Irena, who was the first to pass the border guard checkpoint with her lover, put on a desperate expression saying, "We don't know why this is happening to us."



When asked what he was like in Kiev before getting on the train, he replied: "The streets are full of panic" and "Everything seemed to be going crazy".



My lover, Mr. Alexander, lamented that "today is a very unfortunate day for my country", although "I am very lucky to have just got a ticket for this train."



Mr. Tihan, who went on a trip to his hometown of Ukraine and escaped, said, "The anxiety is enormous."
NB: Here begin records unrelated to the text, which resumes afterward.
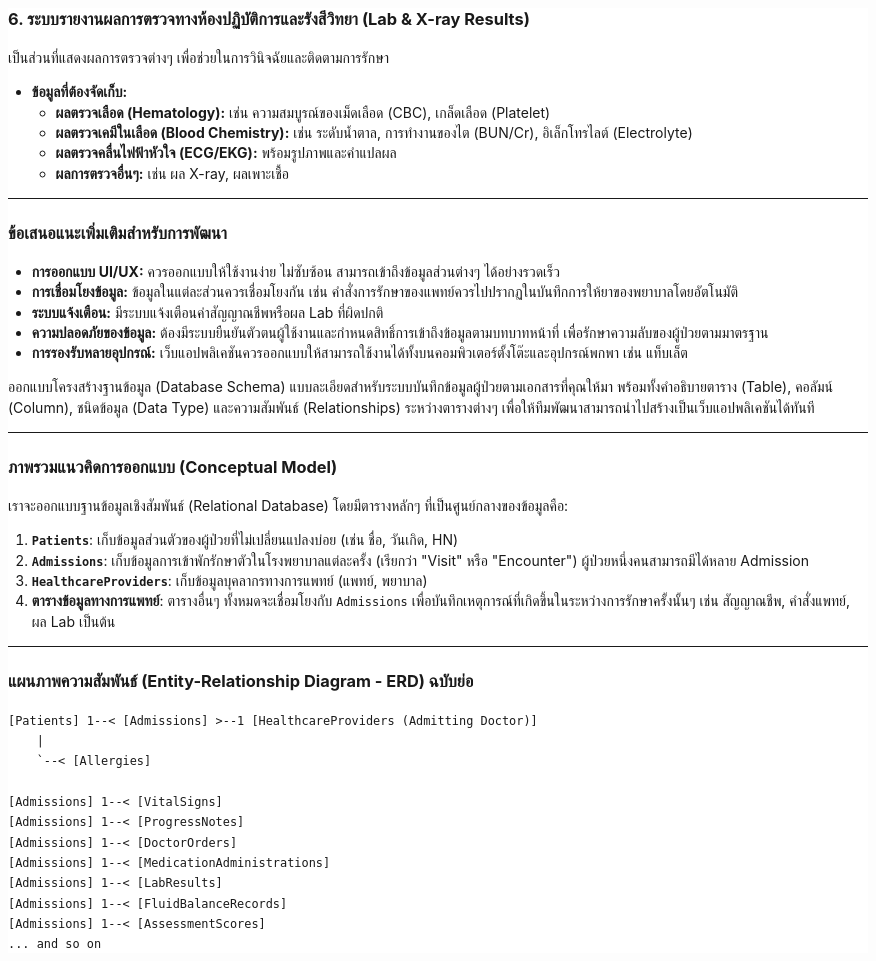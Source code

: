 ### **6. ระบบรายงานผลการตรวจทางห้องปฏิบัติการและรังสีวิทยา (Lab & X-ray Results)**

เป็นส่วนที่แสดงผลการตรวจต่างๆ เพื่อช่วยในการวินิจฉัยและติดตามการรักษา

*   **ข้อมูลที่ต้องจัดเก็บ:**
    *   **ผลตรวจเลือด (Hematology):** เช่น ความสมบูรณ์ของเม็ดเลือด (CBC), เกล็ดเลือด (Platelet)
    *   **ผลตรวจเคมีในเลือด (Blood Chemistry):** เช่น ระดับน้ำตาล, การทำงานของไต (BUN/Cr), อิเล็กโทรไลต์ (Electrolyte)
    *   **ผลตรวจคลื่นไฟฟ้าหัวใจ (ECG/EKG):** พร้อมรูปภาพและคำแปลผล
    *   **ผลการตรวจอื่นๆ:** เช่น ผล X-ray, ผลเพาะเชื้อ

---

### **ข้อเสนอแนะเพิ่มเติมสำหรับการพัฒนา**

*   **การออกแบบ UI/UX:** ควรออกแบบให้ใช้งานง่าย ไม่ซับซ้อน สามารถเข้าถึงข้อมูลส่วนต่างๆ ได้อย่างรวดเร็ว
*   **การเชื่อมโยงข้อมูล:** ข้อมูลในแต่ละส่วนควรเชื่อมโยงกัน เช่น คำสั่งการรักษาของแพทย์ควรไปปรากฏในบันทึกการให้ยาของพยาบาลโดยอัตโนมัติ
*   **ระบบแจ้งเตือน:** มีระบบแจ้งเตือนค่าสัญญาณชีพหรือผล Lab ที่ผิดปกติ
*   **ความปลอดภัยของข้อมูล:** ต้องมีระบบยืนยันตัวตนผู้ใช้งานและกำหนดสิทธิ์การเข้าถึงข้อมูลตามบทบาทหน้าที่ เพื่อรักษาความลับของผู้ป่วยตามมาตรฐาน
*   **การรองรับหลายอุปกรณ์:** เว็บแอปพลิเคชันควรออกแบบให้สามารถใช้งานได้ทั้งบนคอมพิวเตอร์ตั้งโต๊ะและอุปกรณ์พกพา เช่น แท็บเล็ต



ออกแบบโครงสร้างฐานข้อมูล (Database Schema) แบบละเอียดสำหรับระบบบันทึกข้อมูลผู้ป่วยตามเอกสารที่คุณให้มา พร้อมทั้งคำอธิบายตาราง (Table), คอลัมน์ (Column), ชนิดข้อมูล (Data Type) และความสัมพันธ์ (Relationships) ระหว่างตารางต่างๆ เพื่อให้ทีมพัฒนาสามารถนำไปสร้างเป็นเว็บแอปพลิเคชันได้ทันที

---

### **ภาพรวมแนวคิดการออกแบบ (Conceptual Model)**

เราจะออกแบบฐานข้อมูลเชิงสัมพันธ์ (Relational Database) โดยมีตารางหลักๆ ที่เป็นศูนย์กลางของข้อมูลคือ:

1.  **`Patients`**: เก็บข้อมูลส่วนตัวของผู้ป่วยที่ไม่เปลี่ยนแปลงบ่อย (เช่น ชื่อ, วันเกิด, HN)
2.  **`Admissions`**: เก็บข้อมูลการเข้าพักรักษาตัวในโรงพยาบาลแต่ละครั้ง (เรียกว่า "Visit" หรือ "Encounter") ผู้ป่วยหนึ่งคนสามารถมีได้หลาย Admission
3.  **`HealthcareProviders`**: เก็บข้อมูลบุคลากรทางการแพทย์ (แพทย์, พยาบาล)
4.  **ตารางข้อมูลทางการแพทย์**: ตารางอื่นๆ ทั้งหมดจะเชื่อมโยงกับ `Admissions` เพื่อบันทึกเหตุการณ์ที่เกิดขึ้นในระหว่างการรักษาครั้งนั้นๆ เช่น สัญญาณชีพ, คำสั่งแพทย์, ผล Lab เป็นต้น

---

### **แผนภาพความสัมพันธ์ (Entity-Relationship Diagram - ERD) ฉบับย่อ**

```
[Patients] 1--< [Admissions] >--1 [HealthcareProviders (Admitting Doctor)]
    |
    `--< [Allergies]

[Admissions] 1--< [VitalSigns]
[Admissions] 1--< [ProgressNotes]
[Admissions] 1--< [DoctorOrders]
[Admissions] 1--< [MedicationAdministrations]
[Admissions] 1--< [LabResults]
[Admissions] 1--< [FluidBalanceRecords]
[Admissions] 1--< [AssessmentScores]
... and so on
```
His friend Alex asked for help from the international community, saying, "I hope I can stop President Vladimir Putin. If we wait for an invasion in the middle of Europe, the next turn could be Korea, Japan or the Middle East."



He added, "Russia has ruined the world order. It's a very bad sign." "My family stayed in Ukraine to resist.



Anna, who is currently attending a medical school in Poland, said, "When the air raid sirens were just starting to sound, I got on the train and drove for 10 hours. said.



"War is so bad and disgusting," he said, "I can't even imagine how it could be like this. It shouldn't be like this."



She continued, "Western countries should help Ukraine, as Ukraine has significantly lowered its ability to defend itself compared to Russia."



The border town of Psemisil, Poland, about 10 km from the Ukrainian border, looked tense when a procession of refugees arrived that day.





It is because Poland is on the road to the greatest concentration of refugees, with the number of refugees from Ukraine expected to exceed 1 million if war actually breaks out.



On that day, border guards and police were dispatched to Psemisil Central Station in large numbers, and Psemisil Mayor Wojciech Bakun was also busy inspecting the site.



Central Station has been turned into a makeshift camp for refugees.



Children who came to an unfamiliar place with their parents cried and fell asleep on chairs inside the station.



The Poles were serving hot food such as soup at the station for them.



On this day, the number of refugees entering the European Union (EU) by land crossing the Polish border on the west side of Ukraine increased as the night progressed.



In front of the Ukrainian border checkpoint, queues lined up tail-to-tail, increasing to the point that entry into the country was impossible overnight.